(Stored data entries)
---
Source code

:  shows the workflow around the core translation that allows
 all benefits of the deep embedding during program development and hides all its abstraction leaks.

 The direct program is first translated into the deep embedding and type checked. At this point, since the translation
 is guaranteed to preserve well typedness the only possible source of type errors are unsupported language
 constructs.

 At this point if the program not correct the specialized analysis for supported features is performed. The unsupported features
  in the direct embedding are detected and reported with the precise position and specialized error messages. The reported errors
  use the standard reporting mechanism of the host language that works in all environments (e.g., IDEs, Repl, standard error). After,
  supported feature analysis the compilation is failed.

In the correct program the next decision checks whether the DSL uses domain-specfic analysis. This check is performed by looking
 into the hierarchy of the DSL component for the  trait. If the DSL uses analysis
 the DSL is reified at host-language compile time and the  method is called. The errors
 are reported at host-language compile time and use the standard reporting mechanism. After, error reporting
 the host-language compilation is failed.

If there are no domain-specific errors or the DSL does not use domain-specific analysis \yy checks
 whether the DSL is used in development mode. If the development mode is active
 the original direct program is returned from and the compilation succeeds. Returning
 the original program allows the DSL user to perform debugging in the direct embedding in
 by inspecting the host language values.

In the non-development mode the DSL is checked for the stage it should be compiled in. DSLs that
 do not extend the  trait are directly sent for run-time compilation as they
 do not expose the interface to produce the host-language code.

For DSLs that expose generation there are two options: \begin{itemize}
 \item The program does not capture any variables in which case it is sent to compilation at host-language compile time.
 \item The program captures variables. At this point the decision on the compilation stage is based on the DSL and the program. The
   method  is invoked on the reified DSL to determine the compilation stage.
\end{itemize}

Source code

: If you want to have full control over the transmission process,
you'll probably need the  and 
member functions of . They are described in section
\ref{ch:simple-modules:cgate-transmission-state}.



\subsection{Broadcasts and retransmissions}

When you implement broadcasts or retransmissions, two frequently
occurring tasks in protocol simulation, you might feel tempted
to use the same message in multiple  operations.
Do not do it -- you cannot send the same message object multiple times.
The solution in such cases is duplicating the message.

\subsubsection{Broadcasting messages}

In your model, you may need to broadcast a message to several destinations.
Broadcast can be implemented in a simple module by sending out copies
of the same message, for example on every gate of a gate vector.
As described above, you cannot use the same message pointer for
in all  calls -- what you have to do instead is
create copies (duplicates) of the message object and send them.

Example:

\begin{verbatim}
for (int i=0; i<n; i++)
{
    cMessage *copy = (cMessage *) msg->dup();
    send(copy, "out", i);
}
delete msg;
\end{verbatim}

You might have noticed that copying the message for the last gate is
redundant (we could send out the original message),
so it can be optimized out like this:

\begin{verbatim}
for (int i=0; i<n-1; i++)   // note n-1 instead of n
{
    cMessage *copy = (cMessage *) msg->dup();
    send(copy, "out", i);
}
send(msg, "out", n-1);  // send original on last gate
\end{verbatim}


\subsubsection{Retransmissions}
---
From the records above, extract every entry verbatim.

**Exercise solution**
Source code

:  shows the workflow around the core translation that allows
 all benefits of the deep embedding during program development and hides all its abstraction leaks.

 The direct program is first translated into the deep embedding and type checked. At this point, since the translation
 is guaranteed to preserve well typedness the only possible source of type errors are unsupported language
 constructs.

 At this point if the program not correct the specialized analysis for supported features is performed. The unsupported features
  in the direct embedding are detected and reported with the precise position and specialized error messages. The reported errors
  use the standard reporting mechanism of the host language that works in all environments (e.g., IDEs, Repl, standard error). After,
  supported feature analysis the compilation is failed.

In the correct program the next decision checks whether the DSL uses domain-specfic analysis. This check is performed by looking
 into the hierarchy of the DSL component for the  trait. If the DSL uses analysis
 the DSL is reified at host-language compile time and the  method is called. The errors
 are reported at host-language compile time and use the standard reporting mechanism. After, error reporting
 the host-language compilation is failed.

If there are no domain-specific errors or the DSL does not use domain-specific analysis \yy checks
 whether the DSL is used in development mode. If the development mode is active
 the original direct program is returned from and the compilation succeeds. Returning
 the original program allows the DSL user to perform debugging in the direct embedding in
 by inspecting the host language values.

In the non-development mode the DSL is checked for the stage it should be compiled in. DSLs that
 do not extend the  trait are directly sent for run-time compilation as they
 do not expose the interface to produce the host-language code.

For DSLs that expose generation there are two options: \begin{itemize}
 \item The program does not capture any variables in which case it is sent to compilation at host-language compile time.
 \item The program captures variables. At this point the decision on the compilation stage is based on the DSL and the program. The
   method  is invoked on the reified DSL to determine the compilation stage.
\end{itemize}

Source code

: If you want to have full control over the transmission process,
you'll probably need the  and 
member functions of . They are described in section
\ref{ch:simple-modules:cgate-transmission-state}.



\subsection{Broadcasts and retransmissions}

When you implement broadcasts or retransmissions, two frequently
occurring tasks in protocol simulation, you might feel tempted
to use the same message in multiple  operations.
Do not do it -- you cannot send the same message object multiple times.
The solution in such cases is duplicating the message.

\subsubsection{Broadcasting messages}

In your model, you may need to broadcast a message to several destinations.
Broadcast can be implemented in a simple module by sending out copies
of the same message, for example on every gate of a gate vector.
As described above, you cannot use the same message pointer for
in all  calls -- what you have to do instead is
create copies (duplicates) of the message object and send them.

Example:

\begin{verbatim}
for (int i=0; i<n; i++)
{
    cMessage *copy = (cMessage *) msg->dup();
    send(copy, "out", i);
}
delete msg;
\end{verbatim}

You might have noticed that copying the message for the last gate is
redundant (we could send out the original message),
so it can be optimized out like this:

\begin{verbatim}
for (int i=0; i<n-1; i++)   // note n-1 instead of n
{
    cMessage *copy = (cMessage *) msg->dup();
    send(copy, "out", i);
}
send(msg, "out", n-1);  // send original on last gate
\end{verbatim}


\subsubsection{Retransmissions}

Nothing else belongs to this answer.